── Material to process ──
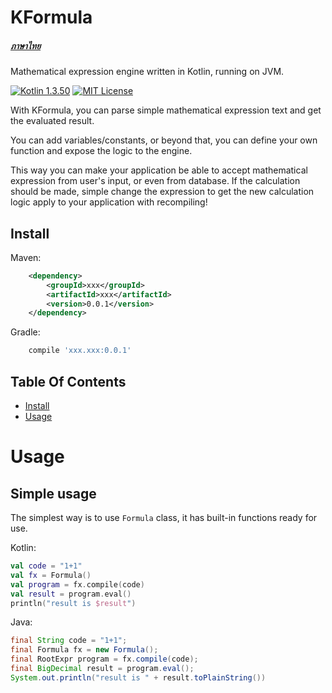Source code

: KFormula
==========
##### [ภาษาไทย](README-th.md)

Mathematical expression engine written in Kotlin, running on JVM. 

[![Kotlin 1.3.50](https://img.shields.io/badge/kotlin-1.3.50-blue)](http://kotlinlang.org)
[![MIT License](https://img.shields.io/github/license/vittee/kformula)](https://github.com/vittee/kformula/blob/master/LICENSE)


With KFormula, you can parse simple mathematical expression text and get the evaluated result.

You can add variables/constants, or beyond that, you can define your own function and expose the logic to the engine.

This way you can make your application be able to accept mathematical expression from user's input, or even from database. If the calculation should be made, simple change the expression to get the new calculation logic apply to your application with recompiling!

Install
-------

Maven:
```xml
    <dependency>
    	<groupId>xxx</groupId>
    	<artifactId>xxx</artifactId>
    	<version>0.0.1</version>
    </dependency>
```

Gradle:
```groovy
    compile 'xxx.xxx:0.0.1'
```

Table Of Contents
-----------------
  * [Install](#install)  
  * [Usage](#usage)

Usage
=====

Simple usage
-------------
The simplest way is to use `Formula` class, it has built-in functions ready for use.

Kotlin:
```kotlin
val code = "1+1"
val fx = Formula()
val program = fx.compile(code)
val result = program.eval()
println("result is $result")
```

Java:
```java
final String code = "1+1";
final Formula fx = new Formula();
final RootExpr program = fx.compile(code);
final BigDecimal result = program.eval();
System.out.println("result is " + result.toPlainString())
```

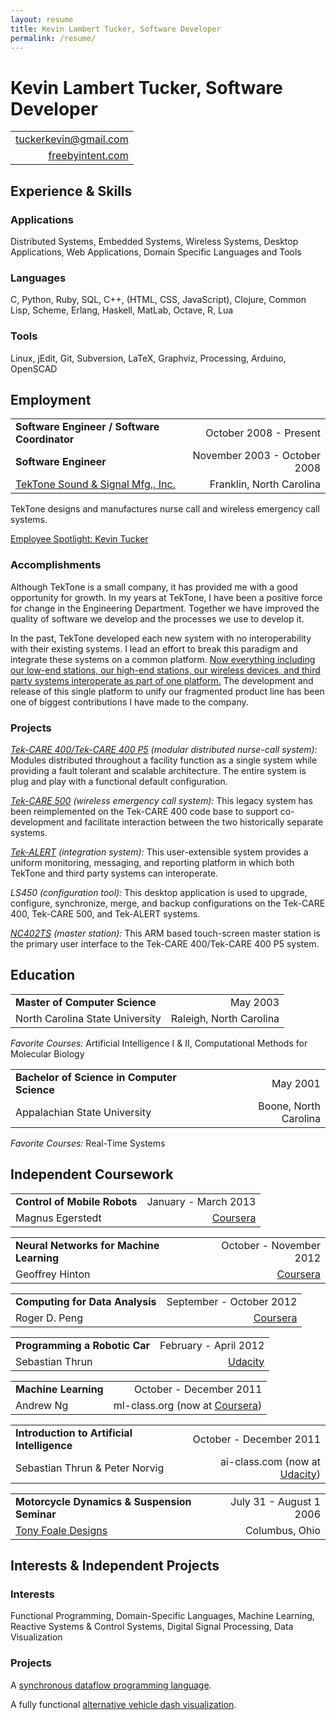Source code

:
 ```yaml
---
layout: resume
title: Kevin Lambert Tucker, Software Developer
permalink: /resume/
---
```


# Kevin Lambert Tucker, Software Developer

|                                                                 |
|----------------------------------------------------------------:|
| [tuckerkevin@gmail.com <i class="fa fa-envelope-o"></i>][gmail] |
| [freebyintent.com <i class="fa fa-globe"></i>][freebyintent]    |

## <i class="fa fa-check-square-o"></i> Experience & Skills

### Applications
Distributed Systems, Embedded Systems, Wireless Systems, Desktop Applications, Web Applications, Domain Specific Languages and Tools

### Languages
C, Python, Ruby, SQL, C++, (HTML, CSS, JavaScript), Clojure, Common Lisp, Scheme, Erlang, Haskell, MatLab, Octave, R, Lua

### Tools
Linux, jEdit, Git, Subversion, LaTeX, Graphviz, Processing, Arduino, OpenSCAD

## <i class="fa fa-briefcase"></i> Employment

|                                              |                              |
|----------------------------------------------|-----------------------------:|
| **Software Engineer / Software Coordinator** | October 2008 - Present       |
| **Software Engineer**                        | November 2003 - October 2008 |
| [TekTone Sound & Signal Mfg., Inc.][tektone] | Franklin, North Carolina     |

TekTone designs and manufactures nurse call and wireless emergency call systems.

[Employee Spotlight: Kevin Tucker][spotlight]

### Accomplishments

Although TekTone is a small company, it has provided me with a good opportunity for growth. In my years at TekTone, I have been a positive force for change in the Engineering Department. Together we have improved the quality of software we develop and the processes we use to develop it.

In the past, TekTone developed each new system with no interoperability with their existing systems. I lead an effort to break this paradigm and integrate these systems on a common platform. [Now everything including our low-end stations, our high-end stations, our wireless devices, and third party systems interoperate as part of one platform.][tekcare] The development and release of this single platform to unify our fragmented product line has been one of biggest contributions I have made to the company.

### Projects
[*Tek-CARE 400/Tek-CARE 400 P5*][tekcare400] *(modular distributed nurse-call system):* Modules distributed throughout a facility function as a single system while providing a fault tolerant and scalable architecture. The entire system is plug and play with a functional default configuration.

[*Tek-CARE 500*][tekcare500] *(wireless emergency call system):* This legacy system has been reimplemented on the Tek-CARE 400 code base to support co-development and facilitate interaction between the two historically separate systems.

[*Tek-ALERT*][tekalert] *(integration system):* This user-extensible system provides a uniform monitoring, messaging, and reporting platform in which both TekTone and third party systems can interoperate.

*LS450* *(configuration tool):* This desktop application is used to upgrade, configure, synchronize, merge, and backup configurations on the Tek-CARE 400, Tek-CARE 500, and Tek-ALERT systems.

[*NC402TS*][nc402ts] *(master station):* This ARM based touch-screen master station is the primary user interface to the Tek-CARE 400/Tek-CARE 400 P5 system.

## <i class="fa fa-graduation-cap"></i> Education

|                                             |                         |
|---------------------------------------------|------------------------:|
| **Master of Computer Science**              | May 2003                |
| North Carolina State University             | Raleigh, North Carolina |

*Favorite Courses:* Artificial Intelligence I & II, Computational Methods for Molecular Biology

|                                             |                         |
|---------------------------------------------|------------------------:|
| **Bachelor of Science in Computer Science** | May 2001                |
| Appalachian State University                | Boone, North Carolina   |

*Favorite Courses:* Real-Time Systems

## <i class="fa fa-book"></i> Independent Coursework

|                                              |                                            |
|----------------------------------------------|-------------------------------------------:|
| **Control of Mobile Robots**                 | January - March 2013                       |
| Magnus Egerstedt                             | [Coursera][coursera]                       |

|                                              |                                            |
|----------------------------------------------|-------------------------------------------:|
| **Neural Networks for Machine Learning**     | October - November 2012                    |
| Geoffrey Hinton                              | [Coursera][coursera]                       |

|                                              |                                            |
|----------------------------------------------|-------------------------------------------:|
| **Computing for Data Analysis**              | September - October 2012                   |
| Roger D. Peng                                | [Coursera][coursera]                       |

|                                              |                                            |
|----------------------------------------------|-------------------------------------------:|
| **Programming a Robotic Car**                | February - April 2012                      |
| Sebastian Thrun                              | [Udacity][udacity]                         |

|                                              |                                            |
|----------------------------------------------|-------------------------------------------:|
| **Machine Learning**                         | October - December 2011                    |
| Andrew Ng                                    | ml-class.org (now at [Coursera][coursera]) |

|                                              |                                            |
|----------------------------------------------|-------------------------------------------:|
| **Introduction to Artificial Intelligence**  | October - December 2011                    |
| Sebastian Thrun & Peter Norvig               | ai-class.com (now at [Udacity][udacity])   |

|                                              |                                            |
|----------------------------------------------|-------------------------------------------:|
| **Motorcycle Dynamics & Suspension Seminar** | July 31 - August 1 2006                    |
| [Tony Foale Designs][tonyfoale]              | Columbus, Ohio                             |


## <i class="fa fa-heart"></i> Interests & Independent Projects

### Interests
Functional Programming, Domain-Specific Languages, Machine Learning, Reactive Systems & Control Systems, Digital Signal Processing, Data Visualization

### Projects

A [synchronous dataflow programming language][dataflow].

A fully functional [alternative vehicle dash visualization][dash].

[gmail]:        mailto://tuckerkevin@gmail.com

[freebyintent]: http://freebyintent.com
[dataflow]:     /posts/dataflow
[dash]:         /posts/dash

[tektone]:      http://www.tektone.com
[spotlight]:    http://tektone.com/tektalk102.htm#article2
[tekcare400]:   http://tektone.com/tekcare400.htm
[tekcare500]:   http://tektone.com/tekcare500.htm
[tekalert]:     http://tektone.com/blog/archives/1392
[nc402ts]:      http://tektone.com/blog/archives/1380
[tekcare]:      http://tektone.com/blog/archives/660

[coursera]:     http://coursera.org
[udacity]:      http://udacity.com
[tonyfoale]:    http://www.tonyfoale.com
───
Task prompt => Copy out each line of the entries above that holds "dataflow".

Task result =>
A [synchronous dataflow programming language][dataflow].
[dataflow]:     /posts/dataflow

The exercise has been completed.